Par Kristian Ghazaryan
C’est mardi soir. Je suis assis au Centre Bell, anxieux d’assister à la performance des Canadiens de Montréal contre les Krakens de Seattle. Dès la première minute de jeu, notre gardien de but est incapable d’arrêter la rondelle. Le pointage est de 1-0 en faveur des Krakens. Deux minutes plus tard, on en est à 2-0. La pression monte. À la fin de la première période, les Canadiens doivent rattraper un déficit de 3 buts. Je n’en crois pas mes yeux. Après tout, ces professionnels jouent dans la ligue nationale de hockey connue comme étant la scène internationale du plus haut niveau de ce sport. Plus le temps avance, plus l’écart s’accentue. La partie s’achève avec un score final de 8-2 en faveur des Krakens. Je quitte l’aréna à la fois furieux, ébahi et déçu. C’est une véritable catastrophe. Pourquoi jouent-ils d’une si piètre façon? Qu’adviendra-t-il des recrues qui semblent pourtant prometteuses? Devrais-je célébrer l’arrivée de la Coupe Stanley à Montréal à l’âge de 87 ans? Avec un peu de recherche, j’ai trouvé plusieurs réponses au sein de la psychologie du sport. De nombreux facteurs peuvent jouer sur la performance des athlètes professionnels, tels que la source de motivation, l’anxiété sportive et la performance par rapport à l’activation physique.

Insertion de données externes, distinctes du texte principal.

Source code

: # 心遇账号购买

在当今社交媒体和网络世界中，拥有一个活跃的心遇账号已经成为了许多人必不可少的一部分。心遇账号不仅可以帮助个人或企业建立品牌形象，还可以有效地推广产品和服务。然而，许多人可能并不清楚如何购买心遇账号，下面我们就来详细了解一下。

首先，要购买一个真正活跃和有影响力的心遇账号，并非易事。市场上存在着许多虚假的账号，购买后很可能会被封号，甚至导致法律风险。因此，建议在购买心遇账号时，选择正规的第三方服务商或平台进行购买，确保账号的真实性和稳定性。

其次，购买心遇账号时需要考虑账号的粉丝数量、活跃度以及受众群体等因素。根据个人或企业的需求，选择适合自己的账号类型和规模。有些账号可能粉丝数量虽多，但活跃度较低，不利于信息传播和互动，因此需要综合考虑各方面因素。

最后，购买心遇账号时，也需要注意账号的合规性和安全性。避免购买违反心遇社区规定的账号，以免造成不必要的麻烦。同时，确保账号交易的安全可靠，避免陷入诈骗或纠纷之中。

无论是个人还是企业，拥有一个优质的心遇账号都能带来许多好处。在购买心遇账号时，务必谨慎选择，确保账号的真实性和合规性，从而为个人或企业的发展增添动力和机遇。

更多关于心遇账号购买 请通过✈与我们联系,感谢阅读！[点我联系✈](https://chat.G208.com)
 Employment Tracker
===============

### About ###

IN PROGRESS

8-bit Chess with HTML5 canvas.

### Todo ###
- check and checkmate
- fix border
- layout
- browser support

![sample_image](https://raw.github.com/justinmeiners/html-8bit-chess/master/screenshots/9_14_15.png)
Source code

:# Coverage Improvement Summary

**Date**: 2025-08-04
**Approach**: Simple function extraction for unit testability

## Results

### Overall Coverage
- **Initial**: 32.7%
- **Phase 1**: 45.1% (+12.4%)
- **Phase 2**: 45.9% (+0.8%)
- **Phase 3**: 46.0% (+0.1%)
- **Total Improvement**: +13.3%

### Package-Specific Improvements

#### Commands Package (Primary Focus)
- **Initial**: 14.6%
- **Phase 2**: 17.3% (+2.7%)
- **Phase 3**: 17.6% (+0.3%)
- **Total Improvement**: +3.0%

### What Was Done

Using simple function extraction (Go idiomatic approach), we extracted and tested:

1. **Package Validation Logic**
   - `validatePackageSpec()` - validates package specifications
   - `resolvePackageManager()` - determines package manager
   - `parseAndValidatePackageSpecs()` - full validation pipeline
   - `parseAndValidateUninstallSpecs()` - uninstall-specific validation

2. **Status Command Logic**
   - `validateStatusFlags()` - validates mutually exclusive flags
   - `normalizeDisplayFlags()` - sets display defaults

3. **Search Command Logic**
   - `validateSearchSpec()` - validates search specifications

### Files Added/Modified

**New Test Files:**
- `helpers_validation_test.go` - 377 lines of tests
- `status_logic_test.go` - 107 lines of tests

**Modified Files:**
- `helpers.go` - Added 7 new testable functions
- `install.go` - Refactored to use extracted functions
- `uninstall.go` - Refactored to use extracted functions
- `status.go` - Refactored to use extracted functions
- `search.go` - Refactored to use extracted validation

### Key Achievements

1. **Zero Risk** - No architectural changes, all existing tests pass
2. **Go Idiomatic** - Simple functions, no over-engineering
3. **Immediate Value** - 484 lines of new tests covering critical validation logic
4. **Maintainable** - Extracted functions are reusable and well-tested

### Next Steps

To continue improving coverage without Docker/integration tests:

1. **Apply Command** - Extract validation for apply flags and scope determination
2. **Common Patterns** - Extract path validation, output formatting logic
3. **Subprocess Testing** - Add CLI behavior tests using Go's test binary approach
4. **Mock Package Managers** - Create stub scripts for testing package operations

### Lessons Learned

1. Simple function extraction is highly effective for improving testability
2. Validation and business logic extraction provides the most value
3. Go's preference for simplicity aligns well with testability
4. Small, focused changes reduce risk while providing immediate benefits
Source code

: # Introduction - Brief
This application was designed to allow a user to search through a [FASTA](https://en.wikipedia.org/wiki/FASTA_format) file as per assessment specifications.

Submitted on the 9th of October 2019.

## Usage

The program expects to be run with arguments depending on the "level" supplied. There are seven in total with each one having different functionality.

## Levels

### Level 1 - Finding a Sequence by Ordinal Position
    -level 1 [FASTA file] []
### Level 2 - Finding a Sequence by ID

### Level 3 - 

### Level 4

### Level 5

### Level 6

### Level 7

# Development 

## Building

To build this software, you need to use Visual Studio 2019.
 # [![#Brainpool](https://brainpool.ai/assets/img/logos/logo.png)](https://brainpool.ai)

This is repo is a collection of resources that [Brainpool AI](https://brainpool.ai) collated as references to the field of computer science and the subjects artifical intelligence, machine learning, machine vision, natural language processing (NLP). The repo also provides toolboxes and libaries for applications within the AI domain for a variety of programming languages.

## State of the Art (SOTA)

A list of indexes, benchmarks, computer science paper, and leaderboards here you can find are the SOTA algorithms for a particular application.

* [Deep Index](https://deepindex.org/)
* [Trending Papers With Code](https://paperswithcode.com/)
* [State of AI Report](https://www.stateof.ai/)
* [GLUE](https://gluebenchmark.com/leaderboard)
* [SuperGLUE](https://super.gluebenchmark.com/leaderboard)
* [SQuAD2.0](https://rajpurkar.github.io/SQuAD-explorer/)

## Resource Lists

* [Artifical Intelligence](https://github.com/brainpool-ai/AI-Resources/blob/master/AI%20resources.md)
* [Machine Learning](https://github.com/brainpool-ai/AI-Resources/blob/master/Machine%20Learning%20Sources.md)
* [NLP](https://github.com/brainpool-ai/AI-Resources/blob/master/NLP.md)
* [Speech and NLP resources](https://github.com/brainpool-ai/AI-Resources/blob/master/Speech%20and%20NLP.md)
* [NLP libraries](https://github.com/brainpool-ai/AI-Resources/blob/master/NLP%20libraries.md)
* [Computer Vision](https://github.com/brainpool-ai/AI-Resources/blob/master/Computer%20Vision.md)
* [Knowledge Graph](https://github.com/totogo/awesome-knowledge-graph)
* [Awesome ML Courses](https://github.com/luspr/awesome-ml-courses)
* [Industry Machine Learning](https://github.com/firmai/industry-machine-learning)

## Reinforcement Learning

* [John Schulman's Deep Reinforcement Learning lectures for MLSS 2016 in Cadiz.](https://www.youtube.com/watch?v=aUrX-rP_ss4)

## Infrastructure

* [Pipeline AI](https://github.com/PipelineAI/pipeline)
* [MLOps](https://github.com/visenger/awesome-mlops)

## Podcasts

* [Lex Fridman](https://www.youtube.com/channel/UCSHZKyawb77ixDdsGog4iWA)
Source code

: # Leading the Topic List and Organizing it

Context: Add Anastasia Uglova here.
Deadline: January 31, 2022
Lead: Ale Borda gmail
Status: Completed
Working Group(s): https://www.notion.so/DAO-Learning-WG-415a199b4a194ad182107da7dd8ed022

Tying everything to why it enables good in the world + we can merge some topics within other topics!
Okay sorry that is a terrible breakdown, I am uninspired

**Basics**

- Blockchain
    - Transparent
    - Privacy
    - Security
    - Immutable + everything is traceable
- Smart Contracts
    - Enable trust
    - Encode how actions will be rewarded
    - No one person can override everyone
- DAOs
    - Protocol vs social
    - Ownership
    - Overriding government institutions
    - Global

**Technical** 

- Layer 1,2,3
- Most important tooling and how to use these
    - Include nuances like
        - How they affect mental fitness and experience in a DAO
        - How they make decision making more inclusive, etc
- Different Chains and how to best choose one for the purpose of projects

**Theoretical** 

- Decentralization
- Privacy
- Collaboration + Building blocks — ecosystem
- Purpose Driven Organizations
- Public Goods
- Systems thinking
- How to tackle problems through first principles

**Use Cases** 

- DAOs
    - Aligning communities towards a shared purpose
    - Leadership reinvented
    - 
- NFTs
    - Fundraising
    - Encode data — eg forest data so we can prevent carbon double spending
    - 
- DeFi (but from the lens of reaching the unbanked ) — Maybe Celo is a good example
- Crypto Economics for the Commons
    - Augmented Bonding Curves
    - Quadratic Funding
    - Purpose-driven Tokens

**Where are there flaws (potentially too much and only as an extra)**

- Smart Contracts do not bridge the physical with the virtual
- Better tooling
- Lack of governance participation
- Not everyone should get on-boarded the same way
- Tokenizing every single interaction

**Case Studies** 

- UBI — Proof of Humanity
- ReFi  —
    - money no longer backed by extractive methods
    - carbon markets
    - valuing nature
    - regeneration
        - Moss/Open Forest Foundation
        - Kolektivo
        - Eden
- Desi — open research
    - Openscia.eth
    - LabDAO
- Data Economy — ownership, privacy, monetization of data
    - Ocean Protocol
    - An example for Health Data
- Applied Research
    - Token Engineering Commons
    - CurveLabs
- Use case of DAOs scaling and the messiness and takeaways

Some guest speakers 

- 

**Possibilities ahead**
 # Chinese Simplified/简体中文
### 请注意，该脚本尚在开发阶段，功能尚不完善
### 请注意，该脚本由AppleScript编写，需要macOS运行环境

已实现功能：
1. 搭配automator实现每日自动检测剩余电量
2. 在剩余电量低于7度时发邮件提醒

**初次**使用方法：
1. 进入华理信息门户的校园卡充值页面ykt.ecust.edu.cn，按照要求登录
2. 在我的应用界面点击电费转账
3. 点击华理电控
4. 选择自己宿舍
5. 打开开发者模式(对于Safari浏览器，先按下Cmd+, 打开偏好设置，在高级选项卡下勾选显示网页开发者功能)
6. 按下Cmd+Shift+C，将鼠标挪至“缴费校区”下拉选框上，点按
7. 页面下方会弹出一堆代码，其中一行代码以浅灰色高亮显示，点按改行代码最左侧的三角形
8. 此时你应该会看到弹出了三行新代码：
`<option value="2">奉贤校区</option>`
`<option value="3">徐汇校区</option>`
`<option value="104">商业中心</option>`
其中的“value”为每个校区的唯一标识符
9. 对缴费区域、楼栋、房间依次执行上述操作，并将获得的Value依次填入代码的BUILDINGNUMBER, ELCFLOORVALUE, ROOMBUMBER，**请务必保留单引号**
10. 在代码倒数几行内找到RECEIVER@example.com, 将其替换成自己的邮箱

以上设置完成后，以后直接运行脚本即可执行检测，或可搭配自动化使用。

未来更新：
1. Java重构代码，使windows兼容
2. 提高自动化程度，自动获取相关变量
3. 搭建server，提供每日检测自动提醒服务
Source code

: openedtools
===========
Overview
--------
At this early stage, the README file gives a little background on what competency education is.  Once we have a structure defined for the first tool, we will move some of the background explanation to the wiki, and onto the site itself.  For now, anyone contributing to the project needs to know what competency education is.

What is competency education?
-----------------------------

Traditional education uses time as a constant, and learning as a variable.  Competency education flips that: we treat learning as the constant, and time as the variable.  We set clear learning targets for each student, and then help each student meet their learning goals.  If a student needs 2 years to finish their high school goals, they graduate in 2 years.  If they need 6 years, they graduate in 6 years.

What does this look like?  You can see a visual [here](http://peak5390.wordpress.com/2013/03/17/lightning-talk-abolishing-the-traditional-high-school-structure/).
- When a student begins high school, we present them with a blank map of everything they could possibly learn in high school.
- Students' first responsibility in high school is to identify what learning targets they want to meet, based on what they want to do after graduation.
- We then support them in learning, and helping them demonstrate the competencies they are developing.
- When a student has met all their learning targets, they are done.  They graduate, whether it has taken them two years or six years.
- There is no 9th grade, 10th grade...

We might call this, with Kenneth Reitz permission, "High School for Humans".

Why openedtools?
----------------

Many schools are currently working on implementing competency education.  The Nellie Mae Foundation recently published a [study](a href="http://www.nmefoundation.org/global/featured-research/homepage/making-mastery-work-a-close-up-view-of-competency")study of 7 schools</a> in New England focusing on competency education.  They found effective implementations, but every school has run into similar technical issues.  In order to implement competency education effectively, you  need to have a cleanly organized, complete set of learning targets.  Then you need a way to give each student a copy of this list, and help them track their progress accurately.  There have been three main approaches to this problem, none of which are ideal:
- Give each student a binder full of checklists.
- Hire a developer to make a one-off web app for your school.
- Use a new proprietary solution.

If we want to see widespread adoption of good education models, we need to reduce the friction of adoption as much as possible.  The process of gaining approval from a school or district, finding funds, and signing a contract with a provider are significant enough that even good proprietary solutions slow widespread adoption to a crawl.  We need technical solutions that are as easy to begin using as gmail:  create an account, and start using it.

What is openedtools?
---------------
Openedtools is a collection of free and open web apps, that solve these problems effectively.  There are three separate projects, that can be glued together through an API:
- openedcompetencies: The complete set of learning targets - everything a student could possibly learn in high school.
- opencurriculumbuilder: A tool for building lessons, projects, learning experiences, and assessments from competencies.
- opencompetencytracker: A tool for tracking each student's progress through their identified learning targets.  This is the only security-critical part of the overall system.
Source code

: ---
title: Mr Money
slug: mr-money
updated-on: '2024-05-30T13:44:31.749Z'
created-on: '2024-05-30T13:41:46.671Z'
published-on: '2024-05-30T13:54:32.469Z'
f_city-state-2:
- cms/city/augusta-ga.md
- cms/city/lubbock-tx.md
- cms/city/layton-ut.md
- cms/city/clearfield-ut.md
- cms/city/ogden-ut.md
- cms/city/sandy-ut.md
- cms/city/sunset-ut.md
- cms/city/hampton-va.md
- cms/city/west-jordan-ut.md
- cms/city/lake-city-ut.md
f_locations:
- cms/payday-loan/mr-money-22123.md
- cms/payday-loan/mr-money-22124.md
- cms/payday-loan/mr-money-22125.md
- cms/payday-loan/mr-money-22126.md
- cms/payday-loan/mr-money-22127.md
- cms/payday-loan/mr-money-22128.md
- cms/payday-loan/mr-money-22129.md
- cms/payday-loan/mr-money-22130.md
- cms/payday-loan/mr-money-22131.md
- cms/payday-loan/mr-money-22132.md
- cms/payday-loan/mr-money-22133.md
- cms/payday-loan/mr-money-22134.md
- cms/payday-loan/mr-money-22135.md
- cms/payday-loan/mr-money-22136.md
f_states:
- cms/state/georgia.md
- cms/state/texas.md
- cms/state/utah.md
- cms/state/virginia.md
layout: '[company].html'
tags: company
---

Le milieu du sport professionnel peut être très exigeant. La plupart des entraîneurs s’attendent à ce que la simple participation à une compétition de haut niveau suffise à motiver leurs joueurs à bien performer. Cependant, ce n’est pas si simple. La compétition peut représenter une source de motivation extrinsèque, c’est-à-dire une motivation qui provient d’une source extérieure à l’individu, telle qu’une distinction sous forme de médaille ou encore un meilleur salaire. Dans le même ordre d’idées, de nombreux clubs sportifs croient qu’une rémunération sous forme de prime de contrat peut motiver ses joueurs à mieux performer. Bien que cela soit vrai dans une certaine mesure, on risquerait ainsi de créer une nouvelle source de motivation extrinsèque auprès de l’athlète. La motivation extrinsèque est considérée comme étant moins fiable et déterminante, tandis que la motivation intrinsèque (provenant de l’individu lui-même) est plus puissante et enrichissante, car elle peut aider le joueur à prendre plaisir à ce qu’il fait, lui permettant d’atteindre un plus haut niveau de performance et de satisfaction. Une étude menée par Fortier, Vallerand et Guay montre que, même si la motivation peut favoriser la performance, les sentiments de compétence et d’autonomie ont des effets bien plus importants sur le joueur¹. Ainsi, la satisfaction de ces deux besoins fondamentaux par l’intermédiaire de l’entourage permettrait aux athlètes de briller à leur plein potentiel.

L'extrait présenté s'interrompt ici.